A commenter on a recent post of mine writes:
CC asked for examples of the reigning orthodoxy among academics. Here's a short list:
--There is no such thing as "race." It is not a scientific concept.
--Affirmative action is necessary because racism continues to be the primary cause of the poor performance of blacks in school.
--IQ tests do not measure anything real about human intelligence.
--IQ is not heritable.
--If government programs for the elimination of poverty have failed, it is for one of two reasons: 1) they have not been sufficiently funded; or 2) those implementing the programs have not been sincere.
--All differences between men and women are culturally determined.

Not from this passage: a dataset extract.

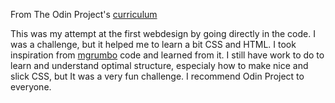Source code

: From The Odin Project's [curriculum](http://www.theodinproject.com/courses/web-development-101/lessons/html-css)

This was my attempt at the first webdesign by going directly in the code. I was a challenge, but it helped me to learn a bit CSS and HTML. I took inspiration from [mgrumbo](https://github.com/mgrumbo/google-homepage/blob/master/index.html) code and learned from it. I still have work to do to learn and understand optimal structure, especialy how to make nice and slick CSS, but It was a very fun challenge. I recommend Odin Project to everyone.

If anyone doubts the extent to which these ideas dominate public discourse on college campuses, I invite that person to assert publicly a contrary view and see what happens. I say "publicly" because many people will tolerate such notions in private, but they will feel compelled to silence them if they are offered as part of the public discourse of the campus.
I agree that everything in his list is part of current orthodoxy, with "all differences between men and women" not including obvious physical differences. Also that most or all of them are false—I'm not entirely sure that one couldn't have at least reduced poverty if a sufficiently large amount had been spent by sufficiently sincere people.
I am curious whether anyone reading this is willing either to argue that the claims on the list are true, or at least defensible, or to deny that, in many parts of the academy, it would be imprudent for an academic without tenure to dispute them.